21. Cross Validation and Regularization#
Satadisha Saha Bhowmick
In the previous chapter we motivated the ideas of Feature Engineering and Feature Selection using issues of model complexity and overfitting. Here we will discuss both of these issues in greater detail and examine how we can further address them.
As stated before, the purpose of machine learning models is to examine and learn patterns from a sample of observed data and make predictions on previously unseen datapoints. This idea is known as generalization. Our priority at the time of model building is to maximize predictive performance on data that the model has not been trained upon, this is what it means for the model to generalize well. There is a direct relationship between model complexity and model generalizability.

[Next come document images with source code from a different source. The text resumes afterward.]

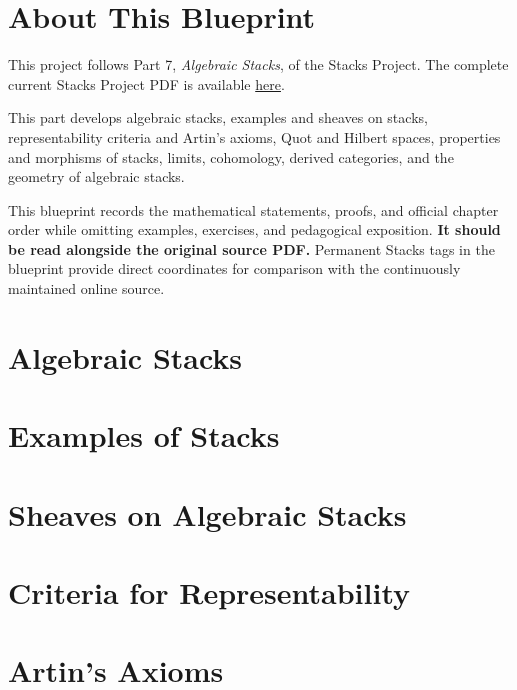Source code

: 

\chapter*{About This Blueprint}

This project follows Part 7, \emph{Algebraic Stacks}, of the Stacks Project.
The complete current Stacks Project PDF is available
\href{https://stacks.math.columbia.edu/download/book.pdf}{here}.

This part develops algebraic stacks, examples and sheaves on stacks,
representability criteria and Artin's axioms, Quot and Hilbert spaces,
properties and morphisms of stacks, limits, cohomology, derived categories,
and the geometry of algebraic stacks.

This blueprint records the mathematical statements, proofs, and official
chapter order while omitting examples, exercises, and pedagogical exposition.
\textbf{It should be read alongside the original source PDF.} Permanent Stacks
tags in the blueprint provide direct coordinates for comparison with the
continuously maintained online source.

\chapter{Algebraic Stacks}
\label{chap:algebraic}


\chapter{Examples of Stacks}
\label{chap:examples-stacks}


\chapter{Sheaves on Algebraic Stacks}
\label{chap:stacks-sheaves}


\chapter{Criteria for Representability}
\label{chap:criteria}


\chapter{Artin's Axioms}
\label{chap:artin}


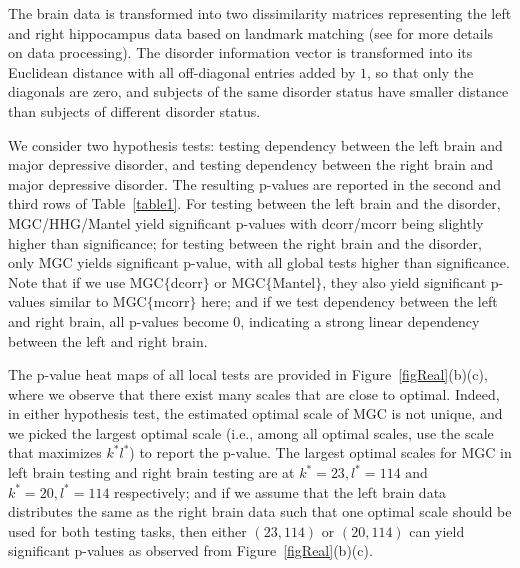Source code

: \documentclass[11pt]{article}
\begin{document}
The brain data is transformed into two dissimilarity matrices representing the left and right hippocampus data based on landmark matching (see \cite{ParkEtAl2011} for more details on data processing). The disorder information vector is transformed into its Euclidean distance with all off-diagonal entries added by $1$, so that only the diagonals are zero, and subjects of the same disorder status have smaller distance than subjects of different disorder status.

We consider two hypothesis tests: testing dependency between the left brain and major depressive disorder, and testing dependency between the right brain and major depressive disorder. The resulting p-values are reported in the second and third rows of Table~\ref{table1}. For testing between the left brain and the disorder, MGC/HHG/Mantel yield significant p-values with dcorr/mcorr being slightly higher than significance; for testing between the right brain and the disorder, only MGC yields significant p-value, with all global tests higher than significance. Note that if we use MGC$\{$dcorr$\}$ or MGC$\{$Mantel$\}$, they also yield significant p-values similar to MGC$\{$mcorr$\}$ here; and if we test dependency between the left and right brain, all p-values become $0$, indicating a strong linear dependency between the left and right brain.

The p-value heat maps of all local tests are provided in Figure~\ref{figReal}(b)(c), where we observe that there exist many scales that are close to optimal. Indeed, in either hypothesis test, the estimated optimal scale of MGC is not unique, and we picked the largest optimal scale (i.e., among all optimal scales, use the scale that maximizes $k^{*}l^{*}$) to report the p-value. The largest optimal scales for MGC in left brain testing and right brain testing are at $k^{*}=23,l^{*}=114$ and $k^{*}=20,l^{*}=114$ respectively; and if we assume that the left brain data distributes the same as the right brain data such that one optimal scale should be used for both testing tasks, then either $(23,114)$ or $(20,114)$ can yield significant p-values as observed from Figure~\ref{figReal}(b)(c).

\end{document}
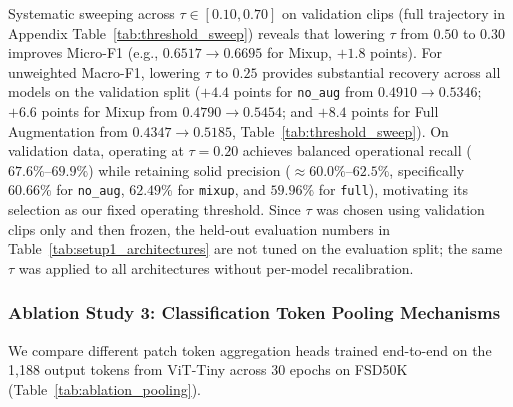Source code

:\documentclass[11pt,a4paper]{article}
\begin{document}
Systematic sweeping across $\tau \in [0.10, 0.70]$ on validation clips (full trajectory in Appendix Table~\ref{tab:threshold_sweep}) reveals that lowering $\tau$ from $0.50$ to $0.30$ improves Micro-F1 (e.g., $0.6517 \to 0.6695$ for Mixup, $+1.8$ points). For unweighted Macro-F1, lowering $\tau$ to $0.25$ provides substantial recovery across all models on the validation split ($+4.4$ points for \texttt{no\_aug} from $0.4910 \to 0.5346$; $+6.6$ points for Mixup from $0.4790 \to 0.5454$; and $+8.4$ points for Full Augmentation from $0.4347 \to 0.5185$, Table~\ref{tab:threshold_sweep}). On validation data, operating at $\tau = 0.20$ achieves balanced operational recall ($67.6\%\text{--}69.9\%$) while retaining solid precision ($\approx 60.0\%\text{--}62.5\%$, specifically $60.66\%$ for \texttt{no\_aug}, $62.49\%$ for \texttt{mixup}, and $59.96\%$ for \texttt{full}), motivating its selection as our fixed operating threshold. Since $\tau$ was chosen using validation clips only and then frozen, the held-out evaluation numbers in Table~\ref{tab:setup1_architectures} are not tuned on the evaluation split; the same $\tau$ was applied to all architectures without per-model recalibration.

\subsubsection{Ablation Study 3: Classification Token Pooling Mechanisms}
\label{sec:pooling_ablation}
We compare different patch token aggregation heads trained end-to-end on the 1,188 output tokens from ViT-Tiny across 30 epochs on FSD50K (Table~\ref{tab:ablation_pooling}).

\begin{table}[htbp]
\centering
\caption{Setup 3.3: Token Pooling Mechanism Ablation on Held-Out FSD50K (10,231 Evaluation Clips, ViT-Tiny Backbone). Dual-Token ($\text{CLS}+\text{DIST}$) reflects the standard AST baseline; GAP, GAP+Max, and Learned Attention Pooling were trained under an identical end-to-end recipe.}
\label{tab:ablation_pooling}
\vspace{2mm}
\end{table}
\end{document}
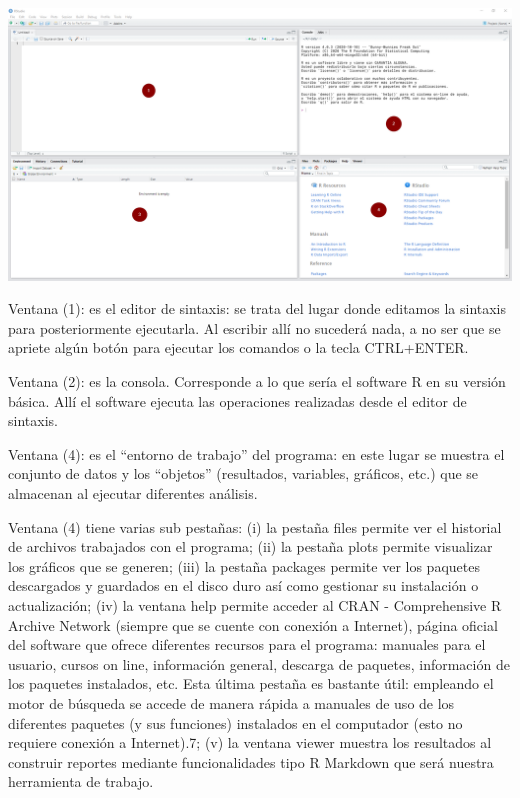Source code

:\documentclass[
]{book}
\begin{document}
\includegraphics{data/RS03.png}

Ventana (1): es el editor de sintaxis: se trata del lugar donde editamos la sintaxis para posteriormente ejecutarla. Al escribir allí no sucederá nada, a no ser que se apriete algún botón para ejecutar los comandos o la tecla CTRL+ENTER.

Ventana (2): es la consola. Corresponde a lo que sería el software R en su versión básica. Allí el software ejecuta las operaciones realizadas desde el editor de sintaxis.

Ventana (4): es el ``entorno de trabajo'' del programa: en este lugar se muestra el conjunto de datos y los ``objetos'' (resultados, variables, gráficos, etc.) que se almacenan al ejecutar diferentes análisis.

Ventana (4) tiene varias sub pestañas: (i) la pestaña files permite ver el historial de archivos trabajados con el programa; (ii) la pestaña plots permite visualizar los gráficos que se generen; (iii) la pestaña packages permite ver los paquetes descargados y guardados en el disco duro así como gestionar su instalación o actualización; (iv) la ventana help permite acceder al CRAN - Comprehensive R Archive Network (siempre que se cuente con conexión a Internet), página oficial del software que ofrece diferentes recursos para el programa: manuales para el usuario, cursos on line, información general, descarga de paquetes, información de los paquetes instalados, etc. Esta última pestaña es bastante útil: empleando el motor de búsqueda se accede de manera rápida a manuales de uso de los diferentes paquetes (y sus funciones) instalados en el computador (esto no requiere conexión a Internet).7; (v) la ventana viewer muestra los resultados al construir reportes mediante funcionalidades tipo R Markdown que será nuestra herramienta de trabajo.
\end{document}
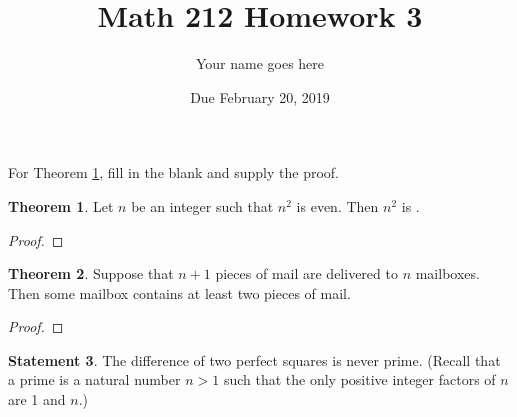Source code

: \documentclass[11pt]{article}		%
\title{Math 212 Homework 3}
\author{Your name goes here}
\date{Due February 20, 2019}
\theoremstyle{definition}
\newtheorem{theorem}{Theorem}
\newtheorem{statement}[theorem]{Statement}
\begin{document}
\maketitle


\noindent For Theorem \ref{Theorem:ThisIsHowLabelsWork}, fill in the blank and supply the proof.

\begin{theorem}\label{Theorem:ThisIsHowLabelsWork}
	Let $n$ be an integer such that $n^2$ is even.
	Then $n^2$ is \makebox[0.75in]{\hrulefill}.
\end{theorem}

\begin{proof}

\end{proof}

\begin{theorem}
	Suppose that $n+1$ pieces of mail are delivered to $n$ mailboxes.
	Then some mailbox contains at least two pieces of mail. %
\end{theorem}

\begin{proof}

\end{proof}



\begin{statement} %
	The difference of two perfect squares is never prime. (Recall that a prime is a natural number $n> 1$ such that the only positive integer factors of $n$ are 1 and $n$.)
\end{statement}
\end{document}
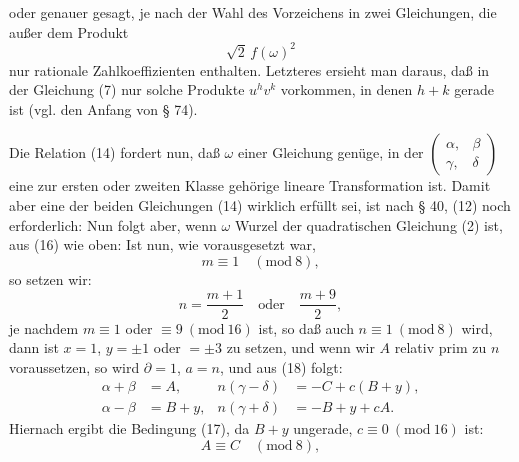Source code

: 
oder genauer gesagt, je nach der Wahl des Vorzeichens in zwei Gleichungen, die außer dem Produkt
\[
\sqrt{2}\, f(\omega)^2
\]
nur rationale Zahlkoeffizienten enthalten. Letzteres ersieht man daraus, daß in der Gleichung (7) nur solche Produkte $u^h v^k$ vorkommen, in denen $h+k$ gerade ist (vgl. den Anfang von § 74).

Die Relation (14) fordert nun, daß $\omega$ einer Gleichung
genüge, in der $\begin{pmatrix} \alpha, & \beta \\ \gamma, & \delta \end{pmatrix}$ eine zur ersten oder zweiten Klasse gehörige lineare Transformation ist. Damit aber eine der beiden Gleichungen (14) wirklich erfüllt sei, ist nach § 40, (12) noch erforderlich:
Nun folgt aber, wenn $\omega$ Wurzel der quadratischen Gleichung (2) ist, aus (16) wie oben:
Ist nun, wie vorausgesetzt war,
\[
m \equiv 1 \quad (\mathrm{mod}\ 8),
\]
so setzen wir:
\[
n = \frac{m+1}{2} \quad \text{oder} \quad \frac{m+9}{2},
\]
je nachdem $m \equiv 1$ oder $\equiv 9\ (\mathrm{mod}\ 16)$ ist, so daß auch $n \equiv 1\ (\mathrm{mod}\ 8)$ wird, dann ist $x = 1$, $y = \pm 1$ oder $= \pm 3$ zu setzen, und wenn wir $A$ relativ prim zu $n$ voraussetzen, so wird $\partial = 1$, $a = n$, und aus (18) folgt: %
\[
\begin{aligned}
\alpha + \beta &= A, & n(\gamma - \delta) &= -C + c(B+y), \\
\alpha - \beta &= B + y, & n(\gamma + \delta) &= -B + y + cA.
\end{aligned}
\]
Hiernach ergibt die Bedingung (17), da $B+y$ ungerade, $c \equiv 0\ (\mathrm{mod}\ 16)$ ist:
\[
A \equiv C \quad (\mathrm{mod}\ 8),
\]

Modern classification and regression models are able to adapt to generalizing complex relationship between data and outcomes well, but often that produces `complex’ models that require a high number of features. When working with models that include a lot of features, the training data requires a proportionately higher number of samples. This ensures that the model is able to observe a sufficient number of patterns arising within the different features and the corresponding outcome variable such that it can estimate reliable parameter estimates able to generalize across a broad range of possible datapoints. However, in the abscence of adequate data, models can overemphasize a handful of specific patterns found within the limited training set. This compromises the model’s generalizability, i.e. predictive performance, as it attempts to project the patterns it learnt over a wider range of test data and in turn can follow the noise in the training set too closely to its detriment. In other words, the model learns to predict outcomes on the training data all too well but fails to reproduce the same performance on previously unseen data points. This phenomenon is called overfitting and it is often a major reason behind model underperformance at test time.
Now that we know overfitting happens, there must be strategies put in place to detect whether a model is overfitted prior to releasing it for production. We will take a look a closer look at overfitting and then delve into those strategies in greater detail in this chapter.